Una è nelle telecomunicazioni. Oggi abbiamo quasi raggiunto il limite della trasmissione di informazioni tramite fibre ottiche ma le esigenze delle comunicazioni attuali – si pensi alle immagini 3D – crescono: come fare quindi a mettere più luce all’interno di una fibra? Le nostre fibre riescono a guidare tanti canali invece di uno solo e lo fanno meglio grazie proprio al meccanismi di localizzazione descritto prima. Quindi il vantaggio applicativo nelle telecomunicazioni è di poter mettere più canali all’interno di una fibra.
E la seconda area applicativa?
È quella in medicina e chirurgia ed è un po’ più complicata. Si vuole focalizzare la luce al massimo dei limiti fisici. Con una fibra standard si riesce ad ottenere un fascio focalizzato da circa 10 micron a più o meno un centesimo di un capello; con queste nuove fibre si può arrivare anche a frazioni di micron.
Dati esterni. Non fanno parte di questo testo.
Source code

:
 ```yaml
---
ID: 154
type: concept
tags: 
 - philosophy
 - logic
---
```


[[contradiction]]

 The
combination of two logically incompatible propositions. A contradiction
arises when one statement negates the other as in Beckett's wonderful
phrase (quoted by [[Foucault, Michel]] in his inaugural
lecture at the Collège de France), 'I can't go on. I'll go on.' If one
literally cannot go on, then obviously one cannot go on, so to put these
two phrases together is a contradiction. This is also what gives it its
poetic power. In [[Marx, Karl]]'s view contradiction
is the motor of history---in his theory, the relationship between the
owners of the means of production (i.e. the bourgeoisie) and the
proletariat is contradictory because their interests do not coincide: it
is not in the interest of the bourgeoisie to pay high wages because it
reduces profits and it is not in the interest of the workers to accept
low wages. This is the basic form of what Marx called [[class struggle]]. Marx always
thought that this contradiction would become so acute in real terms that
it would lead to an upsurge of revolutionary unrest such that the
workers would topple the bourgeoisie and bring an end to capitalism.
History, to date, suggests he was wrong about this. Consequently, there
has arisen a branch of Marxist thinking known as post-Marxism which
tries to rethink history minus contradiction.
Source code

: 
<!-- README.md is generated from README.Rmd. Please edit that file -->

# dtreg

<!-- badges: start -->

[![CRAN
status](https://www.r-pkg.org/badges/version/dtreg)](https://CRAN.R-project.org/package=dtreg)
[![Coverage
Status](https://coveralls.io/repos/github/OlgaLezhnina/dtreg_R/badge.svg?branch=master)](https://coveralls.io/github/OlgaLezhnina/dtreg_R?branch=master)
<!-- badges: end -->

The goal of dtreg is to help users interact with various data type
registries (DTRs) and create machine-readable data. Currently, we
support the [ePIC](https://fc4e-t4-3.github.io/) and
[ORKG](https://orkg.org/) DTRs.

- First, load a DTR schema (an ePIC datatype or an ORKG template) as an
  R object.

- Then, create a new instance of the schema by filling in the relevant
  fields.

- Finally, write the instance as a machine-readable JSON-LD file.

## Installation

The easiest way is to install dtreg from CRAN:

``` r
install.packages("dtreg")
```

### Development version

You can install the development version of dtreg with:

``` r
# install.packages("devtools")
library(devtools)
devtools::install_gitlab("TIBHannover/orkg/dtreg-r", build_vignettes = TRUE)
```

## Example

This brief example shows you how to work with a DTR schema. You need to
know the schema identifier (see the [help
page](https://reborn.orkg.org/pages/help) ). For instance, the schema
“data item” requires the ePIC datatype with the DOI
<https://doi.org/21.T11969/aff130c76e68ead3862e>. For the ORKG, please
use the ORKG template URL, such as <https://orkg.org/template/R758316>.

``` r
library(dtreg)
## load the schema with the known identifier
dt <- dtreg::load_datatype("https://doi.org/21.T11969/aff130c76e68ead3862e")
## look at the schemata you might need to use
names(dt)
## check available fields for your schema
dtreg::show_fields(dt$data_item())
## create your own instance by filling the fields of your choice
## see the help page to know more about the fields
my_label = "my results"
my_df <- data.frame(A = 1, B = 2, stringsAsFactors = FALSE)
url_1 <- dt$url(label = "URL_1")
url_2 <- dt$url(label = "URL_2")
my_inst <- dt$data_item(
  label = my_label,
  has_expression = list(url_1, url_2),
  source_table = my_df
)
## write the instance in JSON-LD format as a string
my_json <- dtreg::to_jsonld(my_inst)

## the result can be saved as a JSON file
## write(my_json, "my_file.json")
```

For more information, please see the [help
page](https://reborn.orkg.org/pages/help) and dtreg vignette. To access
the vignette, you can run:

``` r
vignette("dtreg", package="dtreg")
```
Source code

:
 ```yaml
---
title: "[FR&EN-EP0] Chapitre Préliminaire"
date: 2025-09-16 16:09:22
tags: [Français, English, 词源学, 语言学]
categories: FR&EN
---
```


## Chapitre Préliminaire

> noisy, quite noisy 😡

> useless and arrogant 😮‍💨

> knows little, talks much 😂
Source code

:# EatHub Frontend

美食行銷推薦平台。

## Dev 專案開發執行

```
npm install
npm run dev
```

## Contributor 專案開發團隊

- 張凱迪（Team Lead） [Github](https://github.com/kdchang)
Quindi, nel caso della fibra ottica usata per i cosiddetti bisturi laser, si ottiene un bisturi molto più preciso; con i vantaggi facilmente immaginabili specie negli interventi molto delicati.
Quando sarà possibile vedere applicate queste soluzioni?
Per ora abbiamo ottenuto l’evidenza numerica e sperimentale che la localizzazione di Anderson in fibre disordinate consente di ottenere elevate proprietà di focalizzazione. Ora, proprio in questi giorni, stiamo preparando le proposte per partecipare a bandi anche europei per sviluppare dei progetti che arrivino a produrre dei dispositivi efficaci.